• _WHAT THE TASK ASKS_: Give, as a bare number, the count of lines below that contain "based".
----
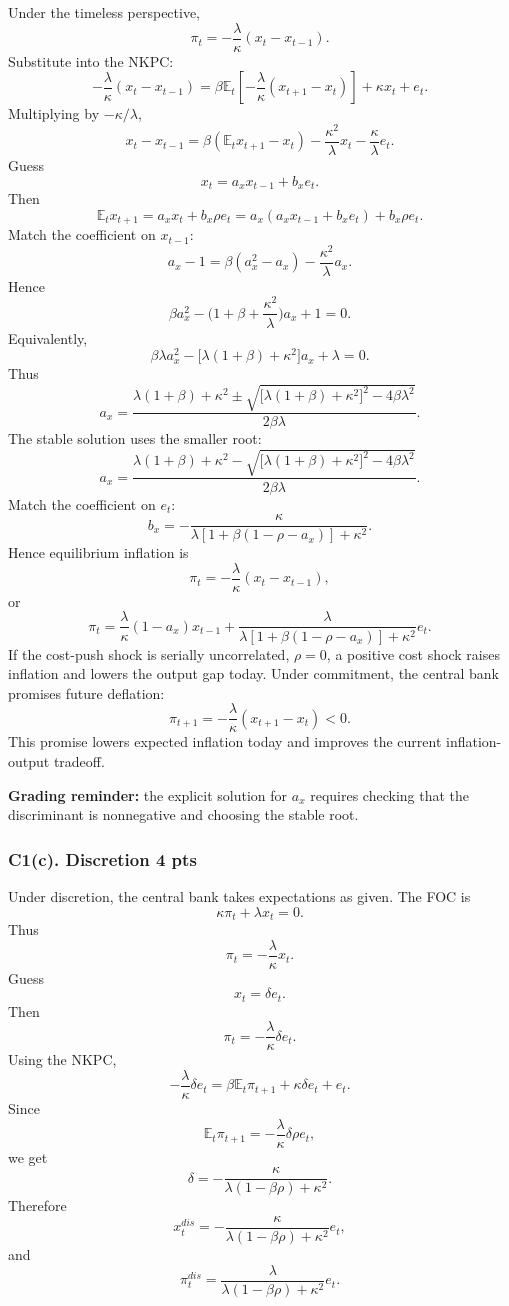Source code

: \documentclass[11pt]{article}
\begin{document}
Under the timeless perspective,
\[
\pi_t=-\frac{\lambda}{\kappa}(x_t-x_{t-1}).
\]
Substitute into the NKPC:
\[
-\frac{\lambda}{\kappa}(x_t-x_{t-1})
=
\beta \mathbb{E}_t\left[-\frac{\lambda}{\kappa}(x_{t+1}-x_t)\right]
+\kappa x_t+e_t.
\]
Multiplying by \(-\kappa/\lambda\),
\[
x_t-x_{t-1}
=
\beta(\mathbb{E}_tx_{t+1}-x_t)
-\frac{\kappa^2}{\lambda}x_t
-\frac{\kappa}{\lambda}e_t.
\]
Guess
\[
x_t=a_xx_{t-1}+b_xe_t.
\]
Then
\[
\mathbb{E}_tx_{t+1}=a_xx_t+b_x\rho e_t
=a_x(a_xx_{t-1}+b_xe_t)+b_x\rho e_t.
\]
Match the coefficient on \(x_{t-1}\):
\[
a_x-1
=
\beta(a_x^2-a_x)-\frac{\kappa^2}{\lambda}a_x.
\]
Hence
\[
\beta a_x^2-\bigg(1+\beta+\frac{\kappa^2}{\lambda}\bigg)a_x+1=0.
\]
Equivalently,
\[
\beta\lambda a_x^2-\big[\lambda(1+\beta)+\kappa^2\big]a_x+\lambda=0.
\]
Thus
\[
a_x
=
\frac{
\lambda(1+\beta)+\kappa^2
\pm
\sqrt{\big[\lambda(1+\beta)+\kappa^2\big]^2-4\beta\lambda^2}
}{2\beta\lambda}.
\]
The stable solution uses the smaller root:
\[
a_x
=
\frac{
\lambda(1+\beta)+\kappa^2
-
\sqrt{\big[\lambda(1+\beta)+\kappa^2\big]^2-4\beta\lambda^2}
}{2\beta\lambda}.
\]
Match the coefficient on \(e_t\):
\[
b_x
=
-\frac{\kappa}{
\lambda[1+\beta(1-\rho-a_x)]+\kappa^2
}.
\]
Hence equilibrium inflation is
\[
\pi_t
=
-\frac{\lambda}{\kappa}(x_t-x_{t-1}),
\]
or
\[
\pi_t
=
\frac{\lambda}{\kappa}(1-a_x)x_{t-1}
+
\frac{\lambda}{
\lambda[1+\beta(1-\rho-a_x)]+\kappa^2
}e_t.
\]
If the cost-push shock is serially uncorrelated, \(\rho=0\), a positive cost shock raises inflation and lowers the output gap today. Under commitment, the central bank promises future deflation:
\[
\pi_{t+1}
=
-\frac{\lambda}{\kappa}(x_{t+1}-x_t)<0.
\]
This promise lowers expected inflation today and improves the current inflation-output tradeoff.

\textbf{Grading reminder:} the explicit solution for \(a_x\) requires checking that the discriminant is nonnegative and choosing the stable root.

\clearpage
\subsubsection*{C1(c). Discretion \hfill 4 pts}

Under discretion, the central bank takes expectations as given. The FOC is
\[
\kappa \pi_t+\lambda x_t=0.
\]
Thus
\[
\pi_t=-\frac{\lambda}{\kappa}x_t.
\]
Guess
\[
x_t=\delta e_t.
\]
Then
\[
\pi_t=-\frac{\lambda}{\kappa}\delta e_t.
\]
Using the NKPC,
\[
-\frac{\lambda}{\kappa}\delta e_t
=
\beta \mathbb{E}_t\pi_{t+1}
+\kappa\delta e_t+e_t.
\]
Since
\[
\mathbb{E}_t\pi_{t+1}
=
-\frac{\lambda}{\kappa}\delta \rho e_t,
\]
we get
\[
\delta
=
-\frac{\kappa}{
\lambda(1-\beta\rho)+\kappa^2
}.
\]
Therefore
\[
x_t^{dis}
=
-\frac{\kappa}{
\lambda(1-\beta\rho)+\kappa^2
}e_t,
\]
and
\[
\pi_t^{dis}
=
\frac{\lambda}{
\lambda(1-\beta\rho)+\kappa^2
}e_t.
\]
\end{document}
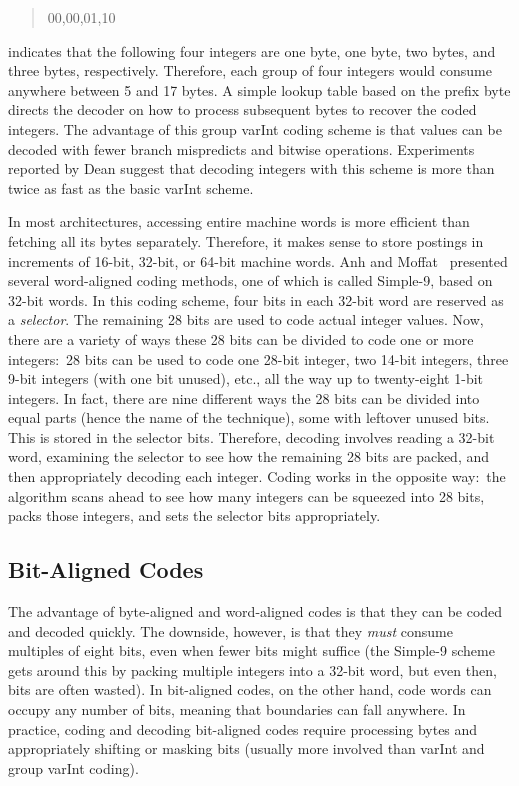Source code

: \begin{quote}
00,00,01,10
\end{quote}

\noindent indicates that the following four integers are one byte, one
byte, two bytes, and three bytes, respectively.  Therefore, each group
of four integers would consume anywhere between 5 and 17 bytes.  A
simple lookup table based on the prefix byte directs the decoder on
how to process subsequent bytes to recover the coded integers.  The
advantage of this group varInt coding scheme is that values can be
decoded with fewer branch mispredicts and bitwise operations.
Experiments reported by Dean suggest that decoding integers with this
scheme is more than twice as fast as the basic varInt scheme.

In most architectures, accessing entire machine words is more
efficient than fetching all its bytes separately.  Therefore, it makes
sense to store postings in increments of 16-bit, 32-bit, or 64-bit
machine words.  Anh and Moffat~\cite{Anh_Moffat_2005} presented
several word-aligned coding methods, one of which is called Simple-9,
based on 32-bit words.  In this coding scheme, four bits in each
32-bit word are reserved as a \emph{selector}.  The remaining 28 bits
are used to code actual integer values.  Now, there are a variety of
ways these 28 bits can be divided to code one or more integers:\ 28
bits can be used to code one 28-bit integer, two 14-bit integers,
three 9-bit integers (with one bit unused), etc., all the way up to
twenty-eight 1-bit integers.  In fact, there are nine different ways
the 28 bits can be divided into equal parts (hence the name of the
technique), some with leftover unused bits.  This is stored in the
selector bits.  Therefore, decoding involves reading a 32-bit word,
examining the selector to see how the remaining 28 bits are packed,
and then appropriately decoding each integer.  Coding works in the
opposite way:\ the algorithm scans ahead to see how many integers can
be squeezed into 28 bits, packs those integers, and sets the selector
bits appropriately.

\subsection{Bit-Aligned Codes}

The advantage of byte-aligned and word-aligned codes is that they can
be coded and decoded quickly.  The downside, however, is that they
\emph{must} consume multiples of eight bits, even when fewer bits might
suffice (the Simple-9 scheme gets around this by packing multiple
integers into a 32-bit word, but even then, bits are often wasted).
In bit-aligned codes, on the other hand, code words can occupy any
number of bits, meaning that boundaries can fall anywhere.  In
practice, coding and decoding bit-aligned codes require processing
bytes and appropriately shifting or masking bits (usually more
involved than varInt and group varInt coding).

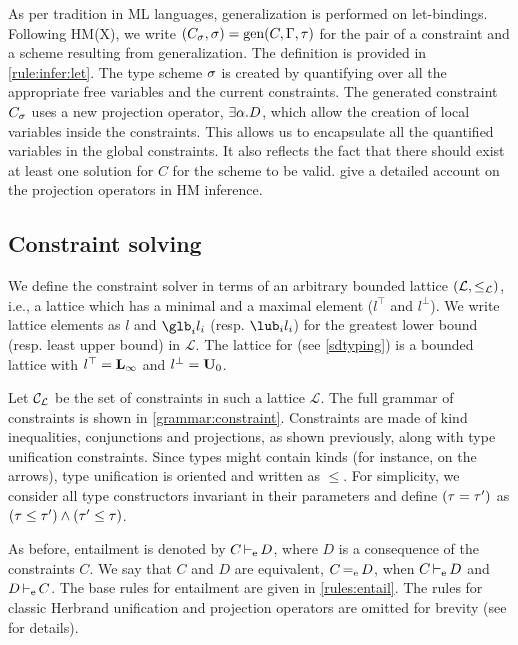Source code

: As per tradition in ML languages, generalization is performed
on let-bindings.
Following HM(X), we write $(C_\sigma, \sigma) = \operatorname{\text{gen}}(C,\Gamma,\tau)$
for the pair of a constraint and a scheme resulting from
generalization. The definition is provided in \cref{rule:infer:let}.
The type scheme $\sigma$ is created by quantifying over all the appropriate
free variables and the current constraints.
The generated constraint $C_\sigma$ uses a new projection operator,
$\exists \alpha.D$, which
allow the creation of local variables inside the constraints.
This allows us to encapsulate all the quantified variables in the global constraints.
It also reflects the fact that there
should exist at least one solution for $C$ for the scheme to be valid.
\citet{DBLP:journals/tapos/OderskySW99} give a detailed account
on the projection operators in HM inference.


\subsection{Constraint solving}
\label{infer:solving}

\newcommand\A{\mathcal A}
\newcommand\SC{\mathcal S}

We define the constraint solver in terms of an arbitrary bounded
lattice $(\mathcal L, \leq_\mathcal L)$, i.e.,
a lattice which has a minimal and a maximal element ($l^\top$ and $l^\bot$).
We write lattice elements as $l$ and $\glb_i l_i$ (resp. $\lub_i l_i$)
for the greatest lower bound (resp. least upper bound) in $\mathcal L$.
The lattice for \lang (see \cref{sdtyping}) is a bounded lattice with
$l^\top = \mathbf{L}_\infty$ and $l^\bot = \mathbf{U}_0$.

Let ${\mathcal C_{\mathcal L}}$ be the set of constraints in such a lattice $\mathcal L$.
The full grammar of constraints is shown in \cref{grammar:constraint}.
Constraints are made of kind inequalities, conjunctions and
projections, as shown previously, along with type unification
constraints. Since types might contain kinds (for instance, on the arrows),
type unification is oriented and written as $\leq$.
For simplicity, we consider all type constructors
invariant in their parameters
and define $(\tau = \tau')$ as $(\tau \leq \tau') \wedge (\tau' \leq \tau)$.

As before, entailment is denoted by $C \operatorname{\vdash_e} D$,
where $D$ is a consequence of the constraints $C$.
We say that $C$ and $D$ are equivalent, $C \operatorname{=_e} D$,
when $C \operatorname{\vdash_e} D$ and $D \operatorname{\vdash_e} C$.
The base rules for entailment are given in \cref{rules:entail}.
The rules for classic Herbrand unification and
projection operators are omitted for brevity (see
\citep{DBLP:journals/tapos/OderskySW99} for
details).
----
• _RESPONSE TO THIS TASK_: 2